Source texts of formatted documents
━━━━━━━━━━
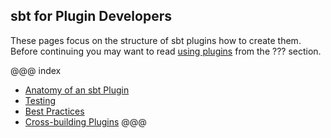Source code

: 
  [Using-Plugins]: ???.html

## sbt for Plugin Developers

These pages focus on the structure of sbt plugins how to create them. Before continuing you may want to read
[using plugins][Using-Plugins] from the ??? section.

@@@ index
* [Anatomy of an sbt Plugin](anatomy.md)
* [Testing](testing.md)
* [Best Practices](best-practices.md)
* [Cross-building Plugins](cross-building.md)
@@@
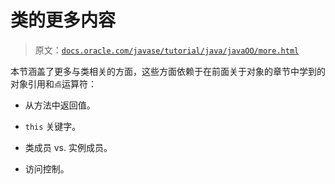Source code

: # 类的更多内容

> 原文：[`docs.oracle.com/javase/tutorial/java/javaOO/more.html`](https://docs.oracle.com/javase/tutorial/java/javaOO/more.html)

本节涵盖了更多与类相关的方面，这些方面依赖于在前面关于对象的章节中学到的对象引用和`点`运算符：

+   从方法中返回值。

+   `this` 关键字。

+   类成员 vs. 实例成员。

+   访问控制。
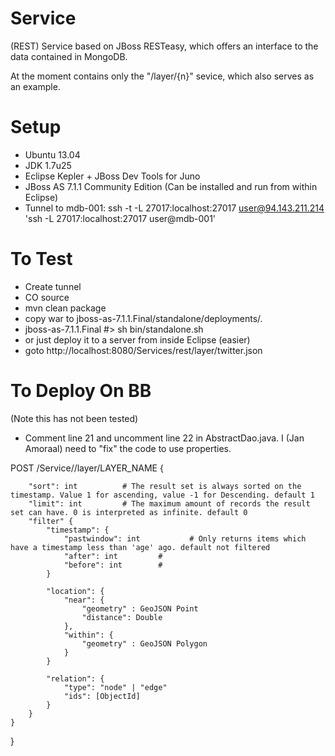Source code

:Service
=======

(REST) Service based on JBoss RESTeasy, which offers an
interface to the data contained in MongoDB.

At the moment contains only the "/layer/{n}" sevice, which also serves as an example.

Setup
=====
+ Ubuntu 13.04
+ JDK 1.7u25
+ Eclipse Kepler + JBoss Dev Tools for Juno
+ JBoss AS 7.1.1 Community Edition (Can be installed and run from within Eclipse)
+ Tunnel to mdb-001: ssh -t -L 27017:localhost:27017 user@94.143.211.214 'ssh -L 27017:localhost:27017 user@mdb-001'

To Test
=======
+ Create tunnel
+ CO source
+ mvn clean package
+ copy war to jboss-as-7.1.1.Final/standalone/deployments/.
+ jboss-as-7.1.1.Final #> sh bin/standalone.sh
+ or just deploy it to a server from inside Eclipse (easier)
+ goto http://localhost:8080/Services/rest/layer/twitter.json

To Deploy On BB
===============
(Note this has not been tested)
+ Comment line 21 and uncomment line 22 in AbstractDao.java. I (Jan Amoraal) need to "fix" the code to use properties.



POST /Service//layer/LAYER_NAME
{

		"sort": int          # The result set is always sorted on the timestamp. Value 1 for ascending, value -1 for Descending. default 1
		"limit": int         # The maximum amount of records the result set can have. 0 is interpreted as infinite. default 0
		"filter" {
			"timestamp": {
				"pastwindow": int           # Only returns items which have a timestamp less than 'age' ago. default not filtered
				"after": int         #
				"before": int        #
			}

			"location": {
				"near": {
					"geometry" : GeoJSON Point
					"distance": Double
				},
				"within": {
					"geometry" : GeoJSON Polygon
				}
			}

			"relation": {
				"type": "node" | "edge"
				"ids": [ObjectId]
			}
		}
	}
}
━━━━━━━━━━
■ Exercise brief: Exclude all images, then retype the records above without alteration.

■ Response box:
Source code

: 
  [Using-Plugins]: ???.html

## sbt for Plugin Developers

These pages focus on the structure of sbt plugins how to create them. Before continuing you may want to read
[using plugins][Using-Plugins] from the ??? section.

@@@ index
* [Anatomy of an sbt Plugin](anatomy.md)
* [Testing](testing.md)
* [Best Practices](best-practices.md)
* [Cross-building Plugins](cross-building.md)
@@@
Source code

: # 类的更多内容

> 原文：[`docs.oracle.com/javase/tutorial/java/javaOO/more.html`](https://docs.oracle.com/javase/tutorial/java/javaOO/more.html)

本节涵盖了更多与类相关的方面，这些方面依赖于在前面关于对象的章节中学到的对象引用和`点`运算符：

+   从方法中返回值。

+   `this` 关键字。

+   类成员 vs. 实例成员。

+   访问控制。
Source code

:Service
=======

(REST) Service based on JBoss RESTeasy, which offers an
interface to the data contained in MongoDB.

At the moment contains only the "/layer/{n}" sevice, which also serves as an example.

Setup
=====
+ Ubuntu 13.04
+ JDK 1.7u25
+ Eclipse Kepler + JBoss Dev Tools for Juno
+ JBoss AS 7.1.1 Community Edition (Can be installed and run from within Eclipse)
+ Tunnel to mdb-001: ssh -t -L 27017:localhost:27017 user@94.143.211.214 'ssh -L 27017:localhost:27017 user@mdb-001'

To Test
=======
+ Create tunnel
+ CO source
+ mvn clean package
+ copy war to jboss-as-7.1.1.Final/standalone/deployments/.
+ jboss-as-7.1.1.Final #> sh bin/standalone.sh
+ or just deploy it to a server from inside Eclipse (easier)
+ goto http://localhost:8080/Services/rest/layer/twitter.json

To Deploy On BB
===============
(Note this has not been tested)
+ Comment line 21 and uncomment line 22 in AbstractDao.java. I (Jan Amoraal) need to "fix" the code to use properties.



POST /Service//layer/LAYER_NAME
{

		"sort": int          # The result set is always sorted on the timestamp. Value 1 for ascending, value -1 for Descending. default 1
		"limit": int         # The maximum amount of records the result set can have. 0 is interpreted as infinite. default 0
		"filter" {
			"timestamp": {
				"pastwindow": int           # Only returns items which have a timestamp less than 'age' ago. default not filtered
				"after": int         #
				"before": int        #
			}

			"location": {
				"near": {
					"geometry" : GeoJSON Point
					"distance": Double
				},
				"within": {
					"geometry" : GeoJSON Polygon
				}
			}

			"relation": {
				"type": "node" | "edge"
				"ids": [ObjectId]
			}
		}
	}
}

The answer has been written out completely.